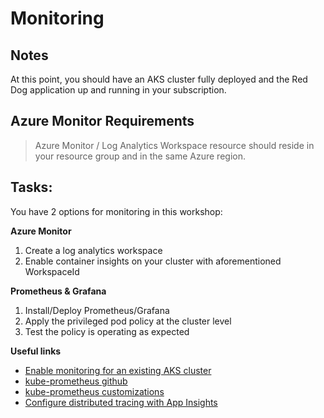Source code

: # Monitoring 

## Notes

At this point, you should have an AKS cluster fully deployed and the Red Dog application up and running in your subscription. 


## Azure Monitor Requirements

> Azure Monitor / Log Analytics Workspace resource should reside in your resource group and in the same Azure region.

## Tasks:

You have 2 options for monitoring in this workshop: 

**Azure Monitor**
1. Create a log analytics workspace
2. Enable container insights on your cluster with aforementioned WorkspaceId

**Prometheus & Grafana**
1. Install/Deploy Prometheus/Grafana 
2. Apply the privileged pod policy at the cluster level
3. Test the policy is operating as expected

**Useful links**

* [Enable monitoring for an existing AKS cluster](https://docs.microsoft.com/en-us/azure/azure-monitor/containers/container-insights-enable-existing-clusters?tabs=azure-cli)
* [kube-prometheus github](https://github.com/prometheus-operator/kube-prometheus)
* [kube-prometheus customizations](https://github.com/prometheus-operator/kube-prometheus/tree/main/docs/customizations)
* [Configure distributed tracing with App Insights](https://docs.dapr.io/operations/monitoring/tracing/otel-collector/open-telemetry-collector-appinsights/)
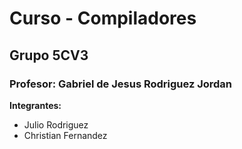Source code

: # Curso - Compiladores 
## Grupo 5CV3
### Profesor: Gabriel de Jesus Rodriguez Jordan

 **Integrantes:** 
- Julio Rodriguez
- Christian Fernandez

--

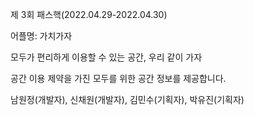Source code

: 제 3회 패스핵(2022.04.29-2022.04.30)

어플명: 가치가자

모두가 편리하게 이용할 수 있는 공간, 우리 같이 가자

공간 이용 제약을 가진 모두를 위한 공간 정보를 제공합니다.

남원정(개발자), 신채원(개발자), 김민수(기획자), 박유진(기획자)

*What you will do*:
Select, from the listing, all lines that include the word "container".

*Written solution*:
2. Enable container insights on your cluster with aforementioned WorkspaceId
* [Enable monitoring for an existing AKS cluster](https://docs.microsoft.com/en-us/azure/azure-monitor/containers/container-insights-enable-existing-clusters?tabs=azure-cli)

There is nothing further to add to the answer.